Pluviometric Volume or Index is measured by millimeter of rain per square meter in a certain place and time. Source: (A627, from INMET)
The materials found are plastic, glass, metal, fabric (plástico, vidro, metal, tecido), among others. Microtrash (Microlixo) is registered as a separate category, and means a mixture of small waste such as cigarette butts, microtubes of narcotics, fragmented Styrofoam, other plastics and plant parts that become entangled with this waste. Tetra pak is also registered separately, because they are those packages with a mixed composition of metal, paper and plastic, often used for products such as milk, juice and tomato sauce. There are other materials identified (outros), but not individually categorized, such as occasional toys, electronic waste, light bulbs, tires, mattresses, etc. While unidentified waste (não identificados) is the closed bags found at the barrier that are not opened because they may contain materials that pose a risk to the health of volunteers – such as syringes, razors, diapers, condoms, used toilet paper, etc.
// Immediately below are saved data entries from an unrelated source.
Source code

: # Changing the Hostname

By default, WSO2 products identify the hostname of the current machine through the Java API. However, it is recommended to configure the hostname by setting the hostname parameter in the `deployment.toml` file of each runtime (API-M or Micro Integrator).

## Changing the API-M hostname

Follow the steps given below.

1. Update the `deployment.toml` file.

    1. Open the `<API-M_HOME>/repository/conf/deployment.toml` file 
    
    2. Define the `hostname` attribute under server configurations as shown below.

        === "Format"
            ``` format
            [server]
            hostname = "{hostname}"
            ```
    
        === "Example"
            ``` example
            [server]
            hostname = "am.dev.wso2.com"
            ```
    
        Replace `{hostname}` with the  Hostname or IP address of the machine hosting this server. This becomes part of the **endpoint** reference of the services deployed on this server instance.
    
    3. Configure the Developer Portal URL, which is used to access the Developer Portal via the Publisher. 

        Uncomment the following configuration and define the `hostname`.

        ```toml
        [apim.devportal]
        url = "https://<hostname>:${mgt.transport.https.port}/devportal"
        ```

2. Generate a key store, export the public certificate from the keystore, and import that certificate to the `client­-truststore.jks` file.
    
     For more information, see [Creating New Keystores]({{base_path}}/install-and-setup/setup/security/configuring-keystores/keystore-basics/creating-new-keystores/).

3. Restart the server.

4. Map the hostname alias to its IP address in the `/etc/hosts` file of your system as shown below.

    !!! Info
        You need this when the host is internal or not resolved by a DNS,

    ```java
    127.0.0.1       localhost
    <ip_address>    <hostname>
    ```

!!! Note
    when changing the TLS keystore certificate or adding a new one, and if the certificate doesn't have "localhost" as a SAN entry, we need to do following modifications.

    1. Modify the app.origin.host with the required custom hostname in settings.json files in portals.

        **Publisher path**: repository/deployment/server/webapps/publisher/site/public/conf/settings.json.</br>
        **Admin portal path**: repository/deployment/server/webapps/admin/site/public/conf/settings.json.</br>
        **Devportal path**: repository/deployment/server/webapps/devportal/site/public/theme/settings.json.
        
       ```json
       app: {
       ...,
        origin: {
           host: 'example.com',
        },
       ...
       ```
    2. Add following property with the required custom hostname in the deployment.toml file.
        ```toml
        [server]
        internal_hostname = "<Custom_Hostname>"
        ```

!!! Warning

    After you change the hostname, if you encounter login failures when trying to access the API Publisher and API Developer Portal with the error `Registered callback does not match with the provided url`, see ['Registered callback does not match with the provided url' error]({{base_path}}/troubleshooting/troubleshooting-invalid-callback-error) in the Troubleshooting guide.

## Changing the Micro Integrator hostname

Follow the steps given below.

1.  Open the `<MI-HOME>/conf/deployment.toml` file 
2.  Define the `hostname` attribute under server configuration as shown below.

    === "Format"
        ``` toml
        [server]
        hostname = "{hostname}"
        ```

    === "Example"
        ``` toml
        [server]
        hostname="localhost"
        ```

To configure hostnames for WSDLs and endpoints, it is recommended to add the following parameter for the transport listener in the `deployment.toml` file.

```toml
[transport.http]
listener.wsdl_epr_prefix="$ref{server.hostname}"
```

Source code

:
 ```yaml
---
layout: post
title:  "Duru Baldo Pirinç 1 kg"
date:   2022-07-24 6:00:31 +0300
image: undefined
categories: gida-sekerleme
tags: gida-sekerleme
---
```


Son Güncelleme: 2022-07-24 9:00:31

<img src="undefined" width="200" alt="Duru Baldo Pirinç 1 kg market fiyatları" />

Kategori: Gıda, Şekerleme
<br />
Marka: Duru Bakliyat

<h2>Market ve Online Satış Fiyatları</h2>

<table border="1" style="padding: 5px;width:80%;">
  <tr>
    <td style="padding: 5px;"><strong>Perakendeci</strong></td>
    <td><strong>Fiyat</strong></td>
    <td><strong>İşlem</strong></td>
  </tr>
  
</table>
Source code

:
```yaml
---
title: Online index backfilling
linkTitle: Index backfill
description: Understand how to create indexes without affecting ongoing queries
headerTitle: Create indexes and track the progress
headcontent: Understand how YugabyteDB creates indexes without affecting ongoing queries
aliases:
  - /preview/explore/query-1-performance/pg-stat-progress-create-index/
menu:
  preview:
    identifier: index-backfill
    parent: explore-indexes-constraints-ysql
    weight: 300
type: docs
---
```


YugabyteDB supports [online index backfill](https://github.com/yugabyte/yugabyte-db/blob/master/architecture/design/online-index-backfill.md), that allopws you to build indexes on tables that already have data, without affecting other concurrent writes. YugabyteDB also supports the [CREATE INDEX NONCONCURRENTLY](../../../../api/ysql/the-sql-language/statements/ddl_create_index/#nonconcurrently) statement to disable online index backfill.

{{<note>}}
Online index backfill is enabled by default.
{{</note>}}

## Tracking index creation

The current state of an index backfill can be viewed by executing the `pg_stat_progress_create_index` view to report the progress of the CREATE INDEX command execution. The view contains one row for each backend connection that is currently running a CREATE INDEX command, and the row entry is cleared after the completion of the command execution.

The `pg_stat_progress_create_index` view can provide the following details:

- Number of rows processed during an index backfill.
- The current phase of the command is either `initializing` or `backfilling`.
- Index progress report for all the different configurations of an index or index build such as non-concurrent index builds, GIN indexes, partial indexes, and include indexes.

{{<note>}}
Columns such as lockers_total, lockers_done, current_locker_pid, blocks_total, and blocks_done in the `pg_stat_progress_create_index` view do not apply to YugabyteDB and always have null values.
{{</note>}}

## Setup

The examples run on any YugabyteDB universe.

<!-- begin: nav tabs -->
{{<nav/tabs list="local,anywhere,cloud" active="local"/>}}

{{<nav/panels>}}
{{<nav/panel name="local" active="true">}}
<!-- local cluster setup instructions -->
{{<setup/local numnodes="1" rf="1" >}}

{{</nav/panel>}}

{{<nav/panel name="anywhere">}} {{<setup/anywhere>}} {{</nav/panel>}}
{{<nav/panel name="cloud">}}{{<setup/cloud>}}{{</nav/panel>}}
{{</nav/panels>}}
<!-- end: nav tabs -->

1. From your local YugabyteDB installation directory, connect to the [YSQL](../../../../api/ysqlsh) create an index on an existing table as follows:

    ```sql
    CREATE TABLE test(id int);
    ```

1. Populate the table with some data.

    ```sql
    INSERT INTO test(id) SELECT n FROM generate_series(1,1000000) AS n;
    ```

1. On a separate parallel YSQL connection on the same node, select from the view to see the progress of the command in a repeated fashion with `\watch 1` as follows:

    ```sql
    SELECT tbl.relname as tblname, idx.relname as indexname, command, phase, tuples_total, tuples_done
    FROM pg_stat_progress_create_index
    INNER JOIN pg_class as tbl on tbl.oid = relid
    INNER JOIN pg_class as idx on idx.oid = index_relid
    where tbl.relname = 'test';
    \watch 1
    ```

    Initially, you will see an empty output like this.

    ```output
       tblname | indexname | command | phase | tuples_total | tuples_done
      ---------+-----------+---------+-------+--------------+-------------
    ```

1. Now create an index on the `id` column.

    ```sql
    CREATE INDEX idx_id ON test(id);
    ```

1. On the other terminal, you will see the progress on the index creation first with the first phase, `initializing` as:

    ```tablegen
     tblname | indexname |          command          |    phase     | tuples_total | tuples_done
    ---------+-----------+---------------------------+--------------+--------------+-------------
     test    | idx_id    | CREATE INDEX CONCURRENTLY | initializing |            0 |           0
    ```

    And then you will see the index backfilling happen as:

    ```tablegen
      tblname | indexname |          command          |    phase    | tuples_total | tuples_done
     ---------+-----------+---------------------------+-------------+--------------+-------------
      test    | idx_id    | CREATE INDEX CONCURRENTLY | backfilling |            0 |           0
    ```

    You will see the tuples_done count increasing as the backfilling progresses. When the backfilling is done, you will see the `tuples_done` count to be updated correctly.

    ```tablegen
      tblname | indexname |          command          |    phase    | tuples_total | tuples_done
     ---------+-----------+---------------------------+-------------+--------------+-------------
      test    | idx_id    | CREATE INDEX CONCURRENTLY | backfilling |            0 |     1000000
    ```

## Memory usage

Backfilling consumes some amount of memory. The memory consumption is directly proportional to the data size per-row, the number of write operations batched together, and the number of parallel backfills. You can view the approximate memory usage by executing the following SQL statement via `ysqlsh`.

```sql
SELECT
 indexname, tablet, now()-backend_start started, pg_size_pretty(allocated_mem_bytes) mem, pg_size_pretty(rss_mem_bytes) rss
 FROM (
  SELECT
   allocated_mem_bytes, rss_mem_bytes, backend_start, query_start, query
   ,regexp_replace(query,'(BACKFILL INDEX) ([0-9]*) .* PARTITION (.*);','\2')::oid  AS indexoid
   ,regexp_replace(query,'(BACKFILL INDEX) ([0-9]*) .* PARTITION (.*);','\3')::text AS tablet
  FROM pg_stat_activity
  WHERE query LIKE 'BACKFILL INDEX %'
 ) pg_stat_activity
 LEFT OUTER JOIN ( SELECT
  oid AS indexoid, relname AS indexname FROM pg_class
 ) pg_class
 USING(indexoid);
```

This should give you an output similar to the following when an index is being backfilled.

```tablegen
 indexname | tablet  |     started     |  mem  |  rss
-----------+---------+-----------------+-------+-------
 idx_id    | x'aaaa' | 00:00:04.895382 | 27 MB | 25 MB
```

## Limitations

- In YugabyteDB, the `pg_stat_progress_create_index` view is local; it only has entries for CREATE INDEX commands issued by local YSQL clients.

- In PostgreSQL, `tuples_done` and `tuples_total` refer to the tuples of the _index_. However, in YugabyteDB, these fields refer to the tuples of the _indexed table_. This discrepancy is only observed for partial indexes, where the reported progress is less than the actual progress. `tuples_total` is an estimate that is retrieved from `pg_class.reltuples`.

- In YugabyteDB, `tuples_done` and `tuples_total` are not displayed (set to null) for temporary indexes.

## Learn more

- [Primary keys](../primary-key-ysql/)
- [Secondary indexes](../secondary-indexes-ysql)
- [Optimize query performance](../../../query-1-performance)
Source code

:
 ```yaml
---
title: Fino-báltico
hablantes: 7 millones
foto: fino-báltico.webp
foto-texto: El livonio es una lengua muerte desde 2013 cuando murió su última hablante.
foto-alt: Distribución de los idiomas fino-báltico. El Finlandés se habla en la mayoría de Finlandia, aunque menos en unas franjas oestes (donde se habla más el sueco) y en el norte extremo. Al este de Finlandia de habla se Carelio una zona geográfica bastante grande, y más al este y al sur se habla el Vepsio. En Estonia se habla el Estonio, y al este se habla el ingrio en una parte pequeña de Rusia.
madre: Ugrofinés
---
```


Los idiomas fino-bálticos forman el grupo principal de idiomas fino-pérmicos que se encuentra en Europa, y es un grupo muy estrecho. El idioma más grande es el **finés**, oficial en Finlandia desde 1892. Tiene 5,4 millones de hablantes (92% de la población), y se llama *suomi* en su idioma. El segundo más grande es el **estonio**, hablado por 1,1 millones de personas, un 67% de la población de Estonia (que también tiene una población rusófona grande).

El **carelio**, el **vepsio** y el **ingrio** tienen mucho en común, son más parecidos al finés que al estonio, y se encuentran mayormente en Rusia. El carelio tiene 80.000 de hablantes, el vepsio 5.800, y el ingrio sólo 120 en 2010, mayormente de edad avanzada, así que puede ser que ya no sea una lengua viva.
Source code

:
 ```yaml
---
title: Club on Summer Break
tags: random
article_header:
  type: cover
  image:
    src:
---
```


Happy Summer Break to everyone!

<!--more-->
This data helps us identify the source of water pollution, and makes us aware of our own consumption and waste disposal. According to the 2011 research by Marcos Freitas, there is a correlation between the increase in family income and the increase in public waste, while domestic waste remains in the same range. This could mean that the increase in Gross Domestic Product (and perhaps climatic contexts) leads to "greater consumption in public areas". What does this mean for us and our consumption practices in public areas? What do we know about the waste disposal practices of the businesses we visit and the waste collection on behalf of our municipalities?
The problem of waste disposal and ocean pollution has many facets. There is an issue of institutional administration, which reflects on the political decisions of a municipality—to overinvest in one thing while neglecting another. Urban expansion becomes harmful because of the failure of these political administrations, and financial interests which are far greater than each family's home. This is why the municipal Gross Domestic Product generates more environmental problems than the accumulation of individual consumption.
On the other hand, community awareness and access to information about the environmental situation in our neighborhoods can not only improve personal consumption practices and waste disposal, but can also encourage the population to demand more responsibility from public administrations and more effective use of public funds. In the meantime, preventing literal tons of garbage from ending up in the ocean helps kick-start a rescue of biodiversity and the balance between species on this planet.